«Bien sûr que le Flon est traversé par une problématique qui lui est propre. Les violences extrêmes se déroulent en milieu urbain — souvent dans des milieux festifs — et pas à Chexbres ou à Chavannes-de-Bogis.» Yohan Ziehli, vice-président de l’UDC Vaud, ironise lorsqu’il parle du célèbre quartier lausannois. Et il n’y va pas avec le dos de la cuillère. «Les récentes agressions qui s’y sont produites sont le résultat d’un laisser-aller de la part des autorités communales, cantonales et même fédérales, notamment pour ce qui touche au contrôle des frontières. La Ville de Lausanne n’est pas la seule responsable. Mais nous devons la faire sortir de son sommeil coupable, et vite.»
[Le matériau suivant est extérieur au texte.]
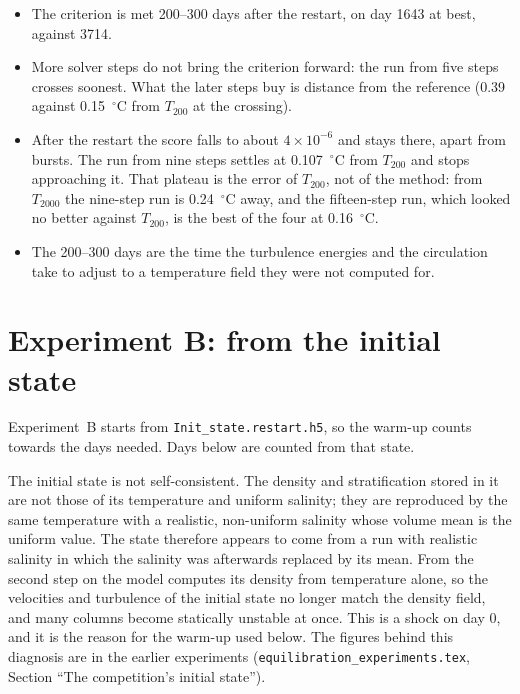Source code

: \documentclass{article}
\begin{document}
\begin{itemize}
\item The criterion is met 200--300 days after the restart, on day 1643 at best, against 3714.
\item More solver steps do not bring the criterion forward: the run from five steps crosses soonest. What the later steps buy is distance from the reference (0.39 against 0.15~$^\circ$C from $T_{200}$ at the crossing).
\item After the restart the score falls to about $4\times10^{-6}$ and stays there, apart from bursts. The run from nine steps settles at 0.107~$^\circ$C from $T_{200}$ and stops approaching it. That plateau is the error of $T_{200}$, not of the method: from $T_{2000}$ the nine-step run is 0.24~$^\circ$C away, and the fifteen-step run, which looked no better against $T_{200}$, is the best of the four at 0.16~$^\circ$C.
\item The 200--300 days are the time the turbulence energies and the circulation take to adjust to a temperature field they were not computed for.
\end{itemize}

\section{Experiment B: from the initial state}\label{sec:expinit}

Experiment~B starts from \texttt{Init\_state.restart.h5}, so the warm-up counts towards the days needed. Days below are counted from that state.

The initial state is not self-consistent. The density and stratification stored in it are not those of its temperature and uniform salinity; they are reproduced by the same temperature with a realistic, non-uniform salinity whose volume mean is the uniform value. The state therefore appears to come from a run with realistic salinity in which the salinity was afterwards replaced by its mean. From the second step on the model computes its density from temperature alone, so the velocities and turbulence of the initial state no longer match the density field, and many columns become statically unstable at once. This is a shock on day 0, and it is the reason for the warm-up used below. The figures behind this diagnosis are in the earlier experiments (\texttt{equilibration\_experiments.tex}, Section ``The competition's initial state'').
\end{document}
Ce qui excite le jeune conseiller communal de la capitale vaudoise? Il y a un peu plus d’un mois, une rixe mortelle s’est déroulée au cœur du terrain de jeu des clubbeurs. Au petit matin du 7 novembre, une nouvelle altercation sanglante se serait déroulée au même endroit. Une femme, après avoir refusé de donner son pseudonyme sur Snapchat à un individu, aurait été tabassée et même attaquée au couteau.
Des événements insupportables qui ont laissé des stigmates, a constaté Blick. Sur les quinze femmes rencontrées sur place dans la nuit de vendredi à samedi, treize confiaient s’y déplacer la peur au ventre. Les derniers événements n’y sont évidemment pas pour rien. Mais pas seulement. Le harcèlement de rue et ses conséquences venaient quasi systématiquement s’ajouter à la pile d’angoisses portée par ces noctambules.
Ouvrir le poste de police du Flon la nuit?
L’UDC va agir, annonce à Blick Yohan Ziehli. Son camarade Valentin Christe défendra prochainement au sein de l’organe délibérant lausannois un plan d’actions pour lutter contre les violences urbaines. «Il sera par exemple proposé d’ouvrir les postes de police de proximité durant la nuit, comme celui du Flon, rebondit le vice-président du parti conservateur. Nous devons donner les moyens à la police de faire correctement et confortablement son travail.»
L’élu enchaîne: «La criminalité représente une situation globale et les crimes violents augmentent.» Vraiment? «Il y a en tout cas un sentiment d’impunité insupportable quand on voit les dealers faire leur œuvre en pleine rue comme si de rien n’était, bifurque-t-il. Lausanne la rouge n’y voit pas de problème alors que cela crée de l’insécurité.»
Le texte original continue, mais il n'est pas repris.